Previously: Registered nursing assistant Susan Meade was charged with unprofessional conduct for mentally and physically abusing elderly adults for whom she was caring.
What’s new: The Washington State Department of Health suspended Meade’s license for three years.
What’s next: Meade cannot work as a nursing assistant and must complete anger management training before petitioning to her get her license back.
A Vancouver nursing assistant who mentally and physically abused three elderly adults for whom she was caring, including rubbing a soiled disposable brief in the face of one woman, has lost her license for three years.
The Washington State Department of Health also ordered Susan Meade, a registered nursing assistant, to complete anger management training before petitioning to have her license reinstated.
Meade was charged in March with unprofessional conduct for abusing three residents of a Vancouver adult family home. The charges were the result of a state Department of Social and Health Services investigation and a subsequent investigation by the Department of Health related to incidents that took place in early 2009.
Meade’s case was the focus of an Aug. 21 Columbian story, “When trust is betrayed.” The daughters of one of Meade’s victims spoke out about their mother’s time in Meade’s care.
As a result of the investigation, the state health department in August suspended Meade’s license for two years. However, the suspension was later vacated due to an error during the disciplinary proceedings.
Last month, Meade presented her case before a health law judge, who issued a written decision last week. Meade testified at the hearing by phone, as did Pam Pratt, the daughter of one of Meade’s victims. Other employees at the Vancouver adult family home and state officials from DSHS and DOH also testified.
At the hearing, Meade denied abusing the residents. But the health law judge ruled Meade was not credible based on the testimony of others.
The health law judge considered aggravating factors such as abuse of trust, emotional harm to victims, number and pattern of acts, and the vulnerability of the victims when determining sanctions.

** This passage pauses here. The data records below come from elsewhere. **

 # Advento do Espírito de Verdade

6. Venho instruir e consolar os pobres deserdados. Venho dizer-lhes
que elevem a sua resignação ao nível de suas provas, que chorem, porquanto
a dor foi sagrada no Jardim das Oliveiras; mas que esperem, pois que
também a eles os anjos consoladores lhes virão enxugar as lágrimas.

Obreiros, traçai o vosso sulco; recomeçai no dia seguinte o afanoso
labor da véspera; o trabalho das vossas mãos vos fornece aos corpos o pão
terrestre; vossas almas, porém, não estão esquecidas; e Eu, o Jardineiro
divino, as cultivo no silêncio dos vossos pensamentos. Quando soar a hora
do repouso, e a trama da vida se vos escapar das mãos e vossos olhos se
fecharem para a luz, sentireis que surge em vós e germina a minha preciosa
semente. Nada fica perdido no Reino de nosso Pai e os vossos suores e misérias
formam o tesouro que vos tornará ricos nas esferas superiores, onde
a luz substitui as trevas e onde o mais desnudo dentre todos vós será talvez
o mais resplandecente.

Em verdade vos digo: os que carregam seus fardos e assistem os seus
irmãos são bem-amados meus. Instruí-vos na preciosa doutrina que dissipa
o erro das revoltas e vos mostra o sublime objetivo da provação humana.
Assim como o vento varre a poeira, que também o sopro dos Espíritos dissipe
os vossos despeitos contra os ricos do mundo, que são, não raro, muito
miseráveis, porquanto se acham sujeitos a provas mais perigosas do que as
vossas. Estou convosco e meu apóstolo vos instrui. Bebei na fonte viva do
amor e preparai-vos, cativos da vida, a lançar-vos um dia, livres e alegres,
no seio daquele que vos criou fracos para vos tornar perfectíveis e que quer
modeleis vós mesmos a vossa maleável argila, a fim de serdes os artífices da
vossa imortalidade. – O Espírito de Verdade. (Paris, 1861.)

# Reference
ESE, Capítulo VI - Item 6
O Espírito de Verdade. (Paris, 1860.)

She also considered Meade’s lack of prior disciplinary action as a mitigating factor, according to the written decision.
DSHS issued a separate finding against Meade on May 27 prohibiting her from working in a position that involves the care of vulnerable adults or allows her to have unsupervised access to vulnerable adults.
Pratt said she was torn by the ruling. She wanted to see Meade’s license revoked permanently but also understands the demands placed on nursing assistants, who are some of the lowest paid, educated and supported caregivers of the elderly population, she said.
“I am glad there is a provision for some kind of training, although, I don’t think it’s enough,” Pratt said.
Pratt and her sisters have stayed active on this issue since The Columbian’s August story about their mother, who died in January. The three women traveled to Olympia on Oct. 18 to meet with state Rep. Jim Moeller, D-Vancouver, and other stakeholders. They discussed tightening the investigation processes and improving communication between DOH and DSHS.
Pratt said she left the meeting feeling hopeful Moeller would continue to work on the issue at the state level.
“The three of us just feel like we were so helpless in what happened to mom that maybe we can do something for the other moms,” Pratt said.